Exercise details
How many lines of the data include the string "instance"? State the number and nothing else.

Source texts of formatted documents
----
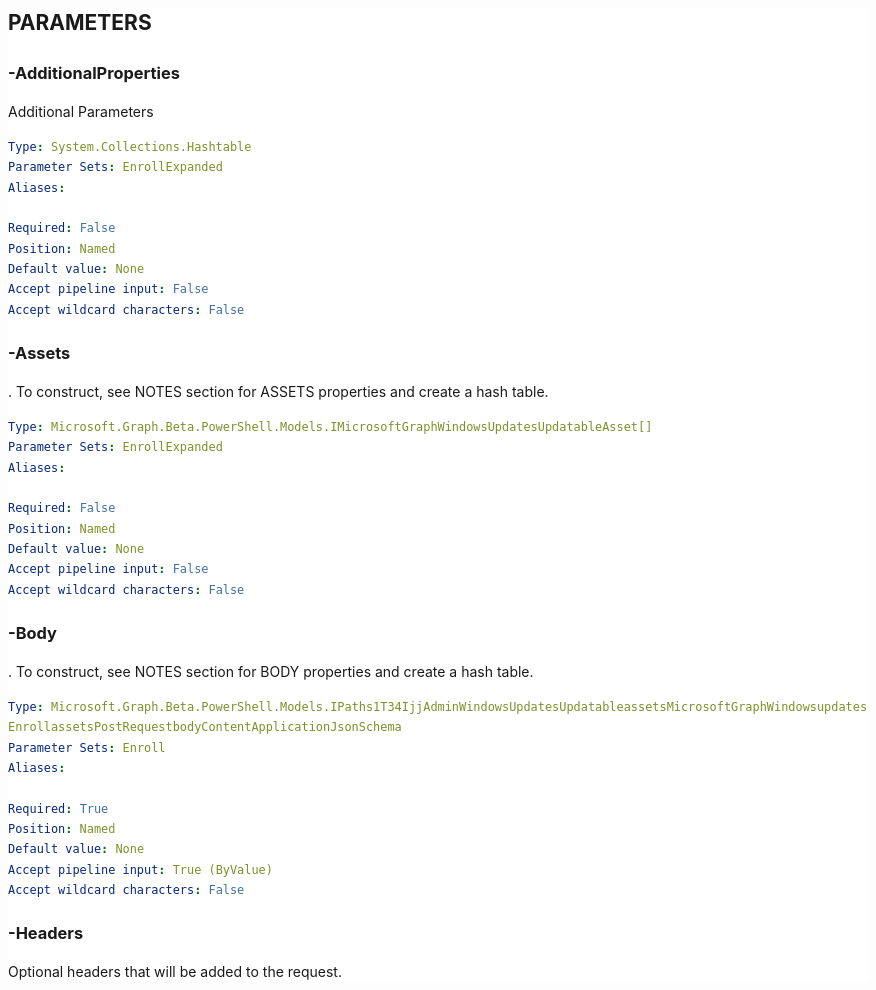 

## PARAMETERS

### -AdditionalProperties
Additional Parameters

```yaml
Type: System.Collections.Hashtable
Parameter Sets: EnrollExpanded
Aliases:

Required: False
Position: Named
Default value: None
Accept pipeline input: False
Accept wildcard characters: False
```

### -Assets
.
To construct, see NOTES section for ASSETS properties and create a hash table.

```yaml
Type: Microsoft.Graph.Beta.PowerShell.Models.IMicrosoftGraphWindowsUpdatesUpdatableAsset[]
Parameter Sets: EnrollExpanded
Aliases:

Required: False
Position: Named
Default value: None
Accept pipeline input: False
Accept wildcard characters: False
```

### -Body
.
To construct, see NOTES section for BODY properties and create a hash table.

```yaml
Type: Microsoft.Graph.Beta.PowerShell.Models.IPaths1T34IjjAdminWindowsUpdatesUpdatableassetsMicrosoftGraphWindowsupdatesEnrollassetsPostRequestbodyContentApplicationJsonSchema
Parameter Sets: Enroll
Aliases:

Required: True
Position: Named
Default value: None
Accept pipeline input: True (ByValue)
Accept wildcard characters: False
```

### -Headers
Optional headers that will be added to the request.
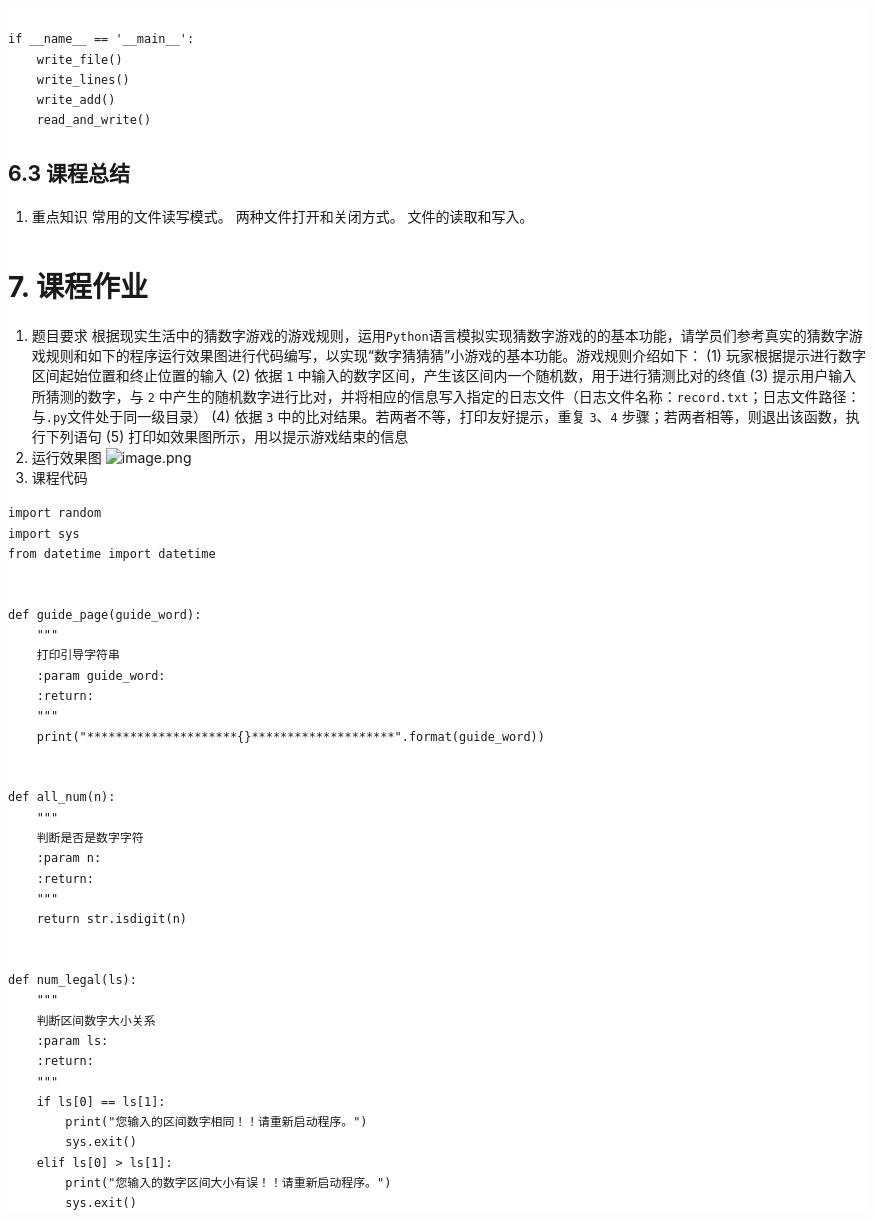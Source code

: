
```

if __name__ == '__main__':
    write_file()
    write_lines()
    write_add()
    read_and_write()
```
## 6.3 课程总结
1. 重点知识
常用的文件读写模式。
两种文件打开和关闭方式。
文件的读取和写入。
# 7. 课程作业
1. 题目要求
根据现实生活中的猜数字游戏的游戏规则，运用`Python`语言模拟实现猜数字游戏的的基本功能，请学员们参考真实的猜数字游戏规则和如下的程序运行效果图进行代码编写，以实现“数字猜猜猜”小游戏的基本功能。游戏规则介绍如下：
(1) 玩家根据提示进行数字区间起始位置和终止位置的输入
(2) 依据 `1` 中输入的数字区间，产生该区间内一个随机数，用于进行猜测比对的终值
(3) 提示用户输入所猜测的数字，与 `2` 中产生的随机数字进行比对，并将相应的信息写入指定的日志文件（日志文件名称：`record.txt`；日志文件路径：与`.py`文件处于同一级目录）
(4) 依据 `3` 中的比对结果。若两者不等，打印友好提示，重复 `3`、`4` 步骤；若两者相等，则退出该函数，执行下列语句
(5) 打印如效果图所示，用以提示游戏结束的信息
2. 运行效果图
![image.png](https://upload-images.jianshu.io/upload_images/4989175-c56c492068b8a0e0.png?imageMogr2/auto-orient/strip%7CimageView2/2/w/1240)
3. 课程代码
```
import random
import sys
from datetime import datetime


def guide_page(guide_word):
    """
    打印引导字符串
    :param guide_word:
    :return:
    """
    print("*********************{}********************".format(guide_word))


def all_num(n):
    """
    判断是否是数字字符
    :param n:
    :return:
    """
    return str.isdigit(n)


def num_legal(ls):
    """
    判断区间数字大小关系
    :param ls:
    :return:
    """
    if ls[0] == ls[1]:
        print("您输入的区间数字相同！！请重新启动程序。")
        sys.exit()
    elif ls[0] > ls[1]:
        print("您输入的数字区间大小有误！！请重新启动程序。")
        sys.exit()
```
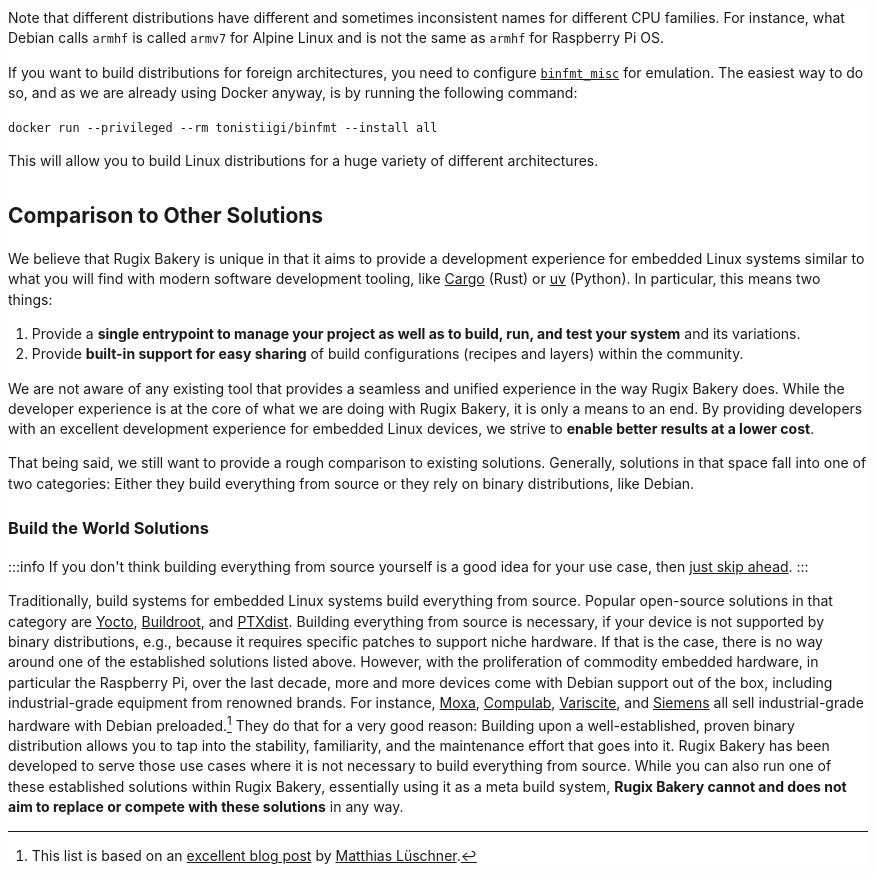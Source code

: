 Note that different distributions have different and sometimes inconsistent names for different CPU families.
For instance, what Debian calls `armhf` is called `armv7` for Alpine Linux and is not the same as `armhf` for Raspberry Pi OS.

If you want to build distributions for foreign architectures, you need to configure [`binfmt_misc`](https://en.wikipedia.org/wiki/Binfmt_misc) for emulation.
The easiest way to do so, and as we are already using Docker anyway, is by running the following command:

```shell
docker run --privileged --rm tonistiigi/binfmt --install all
```

This will allow you to build Linux distributions for a huge variety of different architectures.


## Comparison to Other Solutions

We believe that Rugix Bakery is unique in that it aims to provide a development experience for embedded Linux systems similar to what you will find with modern software development tooling, like [Cargo](https://doc.rust-lang.org/cargo/) (Rust) or [uv](https://docs.astral.sh/uv/) (Python).
In particular, this means two things:

1. Provide a **single entrypoint to manage your project as well as to build, run, and test your system** and its variations.
2. Provide **built-in support for easy sharing** of build configurations (recipes and layers) within the community.

We are not aware of any existing tool that provides a seamless and unified experience in the way Rugix Bakery does.
While the developer experience is at the core of what we are doing with Rugix Bakery, it is only a means to an end.
By providing developers with an excellent development experience for embedded Linux devices, we strive to **enable better results at a lower cost**.

That being said, we still want to provide a rough comparison to existing solutions.
Generally, solutions in that space fall into one of two categories:
Either they build everything from source or they rely on binary distributions, like Debian.

### Build the World Solutions

:::info
If you don't think building everything from source yourself is a good idea for your use case, then [just skip ahead](#customizing-binary-distributions).
:::



Traditionally, build systems for embedded Linux systems build everything from source.
Popular open-source solutions in that category are [Yocto](https://www.yoctoproject.org/), [Buildroot](https://buildroot.org/), and [PTXdist](https://www.ptxdist.org/).
Building everything from source is necessary, if your device is not supported by binary distributions, e.g., because it requires specific patches to support niche hardware.
If that is the case, there is no way around one of the established solutions listed above.
However, with the proliferation of commodity embedded hardware, in particular the Raspberry Pi, over the last decade, more and more devices come with Debian support out of the box, including industrial-grade equipment from renowned brands.
For instance, [Moxa](https://www.moxa.com), [Compulab](https://www.compulab.com/), [Variscite](https://www.variscite.com/), and [Siemens](https://www.siemens.com/) all sell industrial-grade hardware with Debian preloaded.[^industrial-debian]
They do that for a very good reason: Building upon a well-established, proven binary distribution allows you to tap into the stability, familiarity, and the maintenance effort that goes into it.
Rugix Bakery has been developed to serve those use cases where it is not necessary to build everything from source.
While you can also run one of these established solutions within Rugix Bakery, essentially using it as a meta build system, **Rugix Bakery cannot and does not aim to replace or compete with these solutions** in any way.


[^rugix-yocto]: You can run Yocto builds within Rugix Bakery.
[^yocto-layers]: If you are coming from Yocto, Rugix Bakery layers are distinct from Yocto layers in that they contain actual _build outputs_ while Yocto layers add or modify _build metadata and configurations_ used by the build system.
[^privileges]: Existing tools use different approaches to set up an environment that looks like the final system without requiring privileges.
[^architecture-plans]: We plan to support more architectures in the future.
[^industrial-debian]: This list is based on an [excellent blog post](https://www.get-edi.io/Debian-for-Embedded-Systems/) by [Matthias Lüschner](https://github.com/lueschem).
[^rugix-reproducibility]: We are almost there. Layers can already built reproducibly on Debian snapshots. The only thing missing is a good integration into the overall build system and support for also building images reproducibly. We plan to borrow ideas from modern package managers, generating a _lockfile_ from a build that can be used to reproduce it.
[^rugix-meta-build]: Except maybe as a meta build system, if you like.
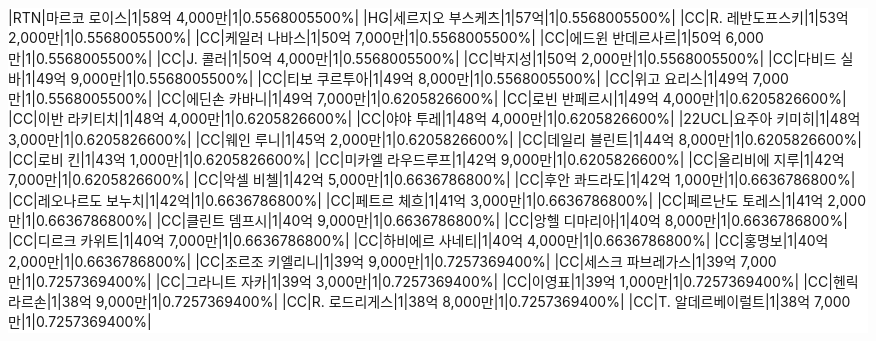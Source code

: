 |RTN|마르코 로이스|1|58억 4,000만|1|0.5568005500%|
|HG|세르지오 부스케츠|1|57억|1|0.5568005500%|
|CC|R. 레반도프스키|1|53억 2,000만|1|0.5568005500%|
|CC|케일러 나바스|1|50억 7,000만|1|0.5568005500%|
|CC|에드윈 반데르사르|1|50억 6,000만|1|0.5568005500%|
|CC|J. 콜러|1|50억 4,000만|1|0.5568005500%|
|CC|박지성|1|50억 2,000만|1|0.5568005500%|
|CC|다비드 실바|1|49억 9,000만|1|0.5568005500%|
|CC|티보 쿠르투아|1|49억 8,000만|1|0.5568005500%|
|CC|위고 요리스|1|49억 7,000만|1|0.5568005500%|
|CC|에딘손 카바니|1|49억 7,000만|1|0.6205826600%|
|CC|로빈 반페르시|1|49억 4,000만|1|0.6205826600%|
|CC|이반 라키티치|1|48억 4,000만|1|0.6205826600%|
|CC|야야 투레|1|48억 4,000만|1|0.6205826600%|
|22UCL|요주아 키미히|1|48억 3,000만|1|0.6205826600%|
|CC|웨인 루니|1|45억 2,000만|1|0.6205826600%|
|CC|데일리 블린트|1|44억 8,000만|1|0.6205826600%|
|CC|로비 킨|1|43억 1,000만|1|0.6205826600%|
|CC|미카엘 라우드루프|1|42억 9,000만|1|0.6205826600%|
|CC|올리비에 지루|1|42억 7,000만|1|0.6205826600%|
|CC|악셀 비첼|1|42억 5,000만|1|0.6636786800%|
|CC|후안 콰드라도|1|42억 1,000만|1|0.6636786800%|
|CC|레오나르도 보누치|1|42억|1|0.6636786800%|
|CC|페트르 체흐|1|41억 3,000만|1|0.6636786800%|
|CC|페르난도 토레스|1|41억 2,000만|1|0.6636786800%|
|CC|클린트 뎀프시|1|40억 9,000만|1|0.6636786800%|
|CC|앙헬 디마리아|1|40억 8,000만|1|0.6636786800%|
|CC|디르크 카위트|1|40억 7,000만|1|0.6636786800%|
|CC|하비에르 사네티|1|40억 4,000만|1|0.6636786800%|
|CC|홍명보|1|40억 2,000만|1|0.6636786800%|
|CC|조르조 키엘리니|1|39억 9,000만|1|0.7257369400%|
|CC|세스크 파브레가스|1|39억 7,000만|1|0.7257369400%|
|CC|그라니트 자카|1|39억 3,000만|1|0.7257369400%|
|CC|이영표|1|39억 1,000만|1|0.7257369400%|
|CC|헨릭 라르손|1|38억 9,000만|1|0.7257369400%|
|CC|R. 로드리게스|1|38억 8,000만|1|0.7257369400%|
|CC|T. 알데르베이럴트|1|38억 7,000만|1|0.7257369400%|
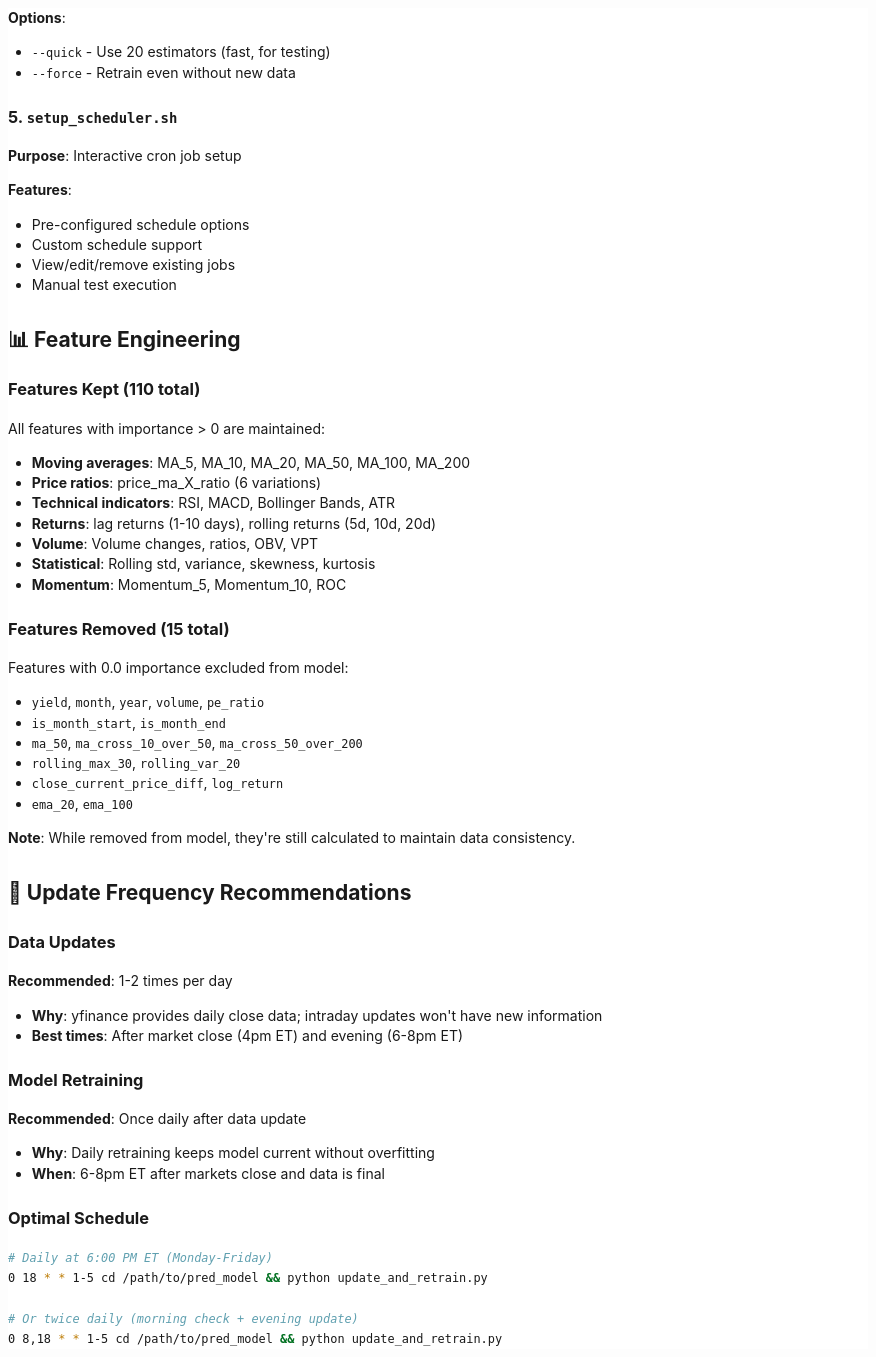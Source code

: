 **Options**:
- `--quick` - Use 20 estimators (fast, for testing)
- `--force` - Retrain even without new data

### 5. `setup_scheduler.sh`
**Purpose**: Interactive cron job setup

**Features**:
- Pre-configured schedule options
- Custom schedule support
- View/edit/remove existing jobs
- Manual test execution

## 📊 Feature Engineering

### Features Kept (110 total)
All features with importance > 0 are maintained:
- **Moving averages**: MA_5, MA_10, MA_20, MA_50, MA_100, MA_200
- **Price ratios**: price_ma_X_ratio (6 variations)
- **Technical indicators**: RSI, MACD, Bollinger Bands, ATR
- **Returns**: lag returns (1-10 days), rolling returns (5d, 10d, 20d)
- **Volume**: Volume changes, ratios, OBV, VPT
- **Statistical**: Rolling std, variance, skewness, kurtosis
- **Momentum**: Momentum_5, Momentum_10, ROC

### Features Removed (15 total)
Features with 0.0 importance excluded from model:
- `yield`, `month`, `year`, `volume`, `pe_ratio`
- `is_month_start`, `is_month_end`
- `ma_50`, `ma_cross_10_over_50`, `ma_cross_50_over_200`
- `rolling_max_30`, `rolling_var_20`
- `close_current_price_diff`, `log_return`
- `ema_20`, `ema_100`

**Note**: While removed from model, they're still calculated to maintain data consistency.

## 🔄 Update Frequency Recommendations

### Data Updates
**Recommended**: 1-2 times per day
- **Why**: yfinance provides daily close data; intraday updates won't have new information
- **Best times**: After market close (4pm ET) and evening (6-8pm ET)

### Model Retraining
**Recommended**: Once daily after data update
- **Why**: Daily retraining keeps model current without overfitting
- **When**: 6-8pm ET after markets close and data is final

### Optimal Schedule
```bash
# Daily at 6:00 PM ET (Monday-Friday)
0 18 * * 1-5 cd /path/to/pred_model && python update_and_retrain.py

# Or twice daily (morning check + evening update)
0 8,18 * * 1-5 cd /path/to/pred_model && python update_and_retrain.py
```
----
Response below
2